[The problem]:
When you reach the line in the data below that contains "at this height |", please start repeating lines exactly, and stop after the line that contains "the export |", repeating nothing else.

[Source material]:
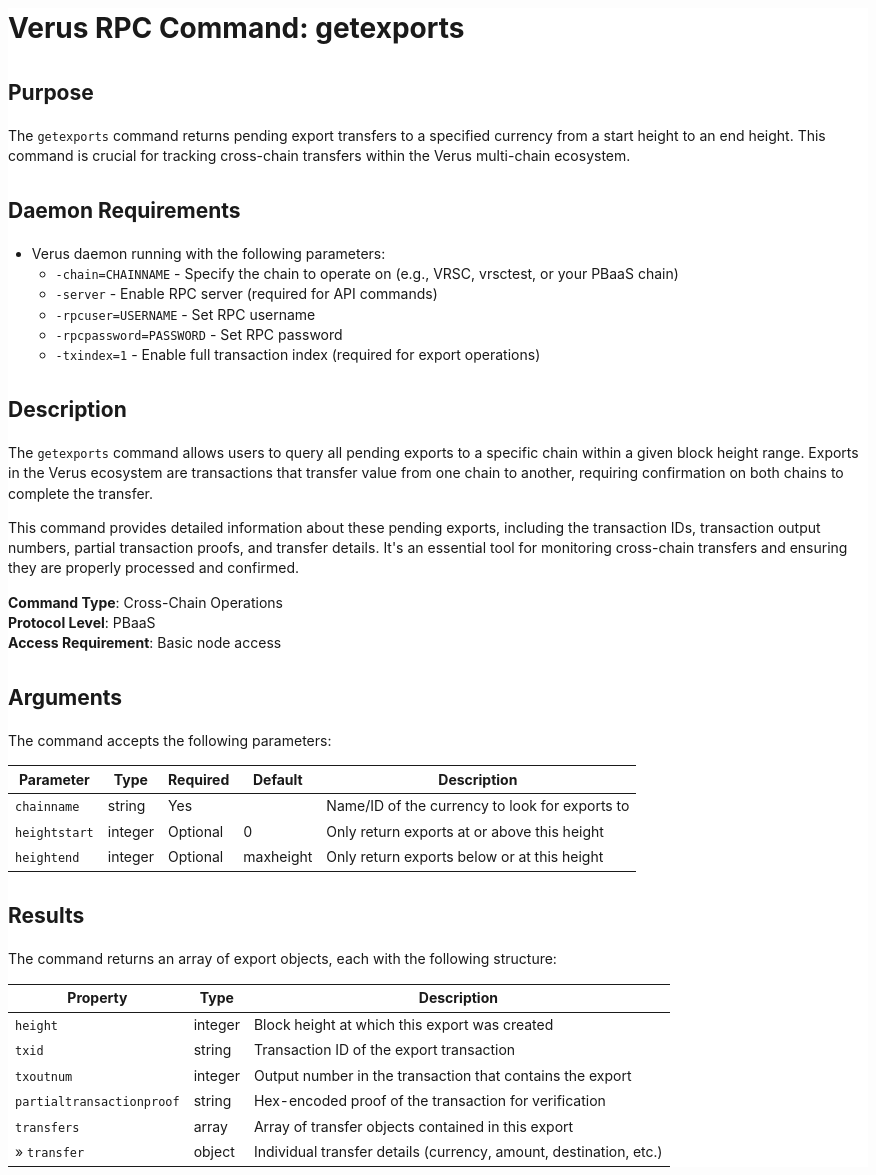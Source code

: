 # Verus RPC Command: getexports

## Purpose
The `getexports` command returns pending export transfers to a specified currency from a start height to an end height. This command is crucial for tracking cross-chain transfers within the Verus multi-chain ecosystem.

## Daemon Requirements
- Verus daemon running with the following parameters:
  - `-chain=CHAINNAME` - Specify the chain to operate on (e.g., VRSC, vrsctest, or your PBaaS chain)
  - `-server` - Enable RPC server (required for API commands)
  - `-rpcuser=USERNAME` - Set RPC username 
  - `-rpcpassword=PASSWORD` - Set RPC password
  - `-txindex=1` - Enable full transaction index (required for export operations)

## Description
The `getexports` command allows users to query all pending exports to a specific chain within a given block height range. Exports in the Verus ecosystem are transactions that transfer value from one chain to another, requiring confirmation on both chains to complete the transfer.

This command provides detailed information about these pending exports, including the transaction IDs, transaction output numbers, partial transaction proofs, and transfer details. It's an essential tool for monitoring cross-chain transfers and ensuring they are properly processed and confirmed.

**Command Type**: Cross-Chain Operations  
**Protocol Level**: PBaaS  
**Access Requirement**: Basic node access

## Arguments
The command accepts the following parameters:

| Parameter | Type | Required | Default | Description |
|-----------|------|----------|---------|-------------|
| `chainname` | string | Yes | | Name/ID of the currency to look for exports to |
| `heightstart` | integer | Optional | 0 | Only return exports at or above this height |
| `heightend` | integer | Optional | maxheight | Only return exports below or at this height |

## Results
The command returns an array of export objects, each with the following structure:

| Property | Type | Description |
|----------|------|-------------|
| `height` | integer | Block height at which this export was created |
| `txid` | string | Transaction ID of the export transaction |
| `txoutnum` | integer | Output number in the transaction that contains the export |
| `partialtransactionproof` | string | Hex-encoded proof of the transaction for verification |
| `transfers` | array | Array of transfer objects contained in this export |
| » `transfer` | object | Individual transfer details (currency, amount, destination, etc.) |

==

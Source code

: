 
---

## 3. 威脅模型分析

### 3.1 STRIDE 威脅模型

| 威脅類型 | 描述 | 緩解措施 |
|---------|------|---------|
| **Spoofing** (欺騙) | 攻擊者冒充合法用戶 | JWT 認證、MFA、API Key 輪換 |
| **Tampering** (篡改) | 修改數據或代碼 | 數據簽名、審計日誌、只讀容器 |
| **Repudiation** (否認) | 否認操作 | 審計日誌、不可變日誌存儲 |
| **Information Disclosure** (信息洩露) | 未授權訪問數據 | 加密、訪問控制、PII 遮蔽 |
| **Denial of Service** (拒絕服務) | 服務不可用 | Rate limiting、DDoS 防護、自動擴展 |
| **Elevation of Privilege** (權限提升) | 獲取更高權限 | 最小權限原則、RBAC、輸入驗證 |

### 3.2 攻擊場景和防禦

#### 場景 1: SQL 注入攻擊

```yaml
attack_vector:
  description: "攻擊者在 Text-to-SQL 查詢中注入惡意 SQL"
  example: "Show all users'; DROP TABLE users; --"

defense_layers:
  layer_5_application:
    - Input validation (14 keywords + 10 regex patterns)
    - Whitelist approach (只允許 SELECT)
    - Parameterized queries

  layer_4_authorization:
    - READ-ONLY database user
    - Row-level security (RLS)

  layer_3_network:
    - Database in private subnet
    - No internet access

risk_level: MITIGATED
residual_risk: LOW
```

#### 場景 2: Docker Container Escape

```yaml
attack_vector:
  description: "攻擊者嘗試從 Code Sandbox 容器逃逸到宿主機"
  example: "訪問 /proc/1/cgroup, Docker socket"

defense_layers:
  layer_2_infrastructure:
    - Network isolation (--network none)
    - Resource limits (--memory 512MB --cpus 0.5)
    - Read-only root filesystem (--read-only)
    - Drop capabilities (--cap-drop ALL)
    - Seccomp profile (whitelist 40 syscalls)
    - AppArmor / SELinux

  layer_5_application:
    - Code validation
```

[Answer box]:
| `heightend` | integer | Optional | maxheight | Only return exports below or at this height |

## Results
The command returns an array of export objects, each with the following structure:

| Property | Type | Description |
|----------|------|-------------|
| `height` | integer | Block height at which this export was created |
| `txid` | string | Transaction ID of the export transaction |
| `txoutnum` | integer | Output number in the transaction that contains the export |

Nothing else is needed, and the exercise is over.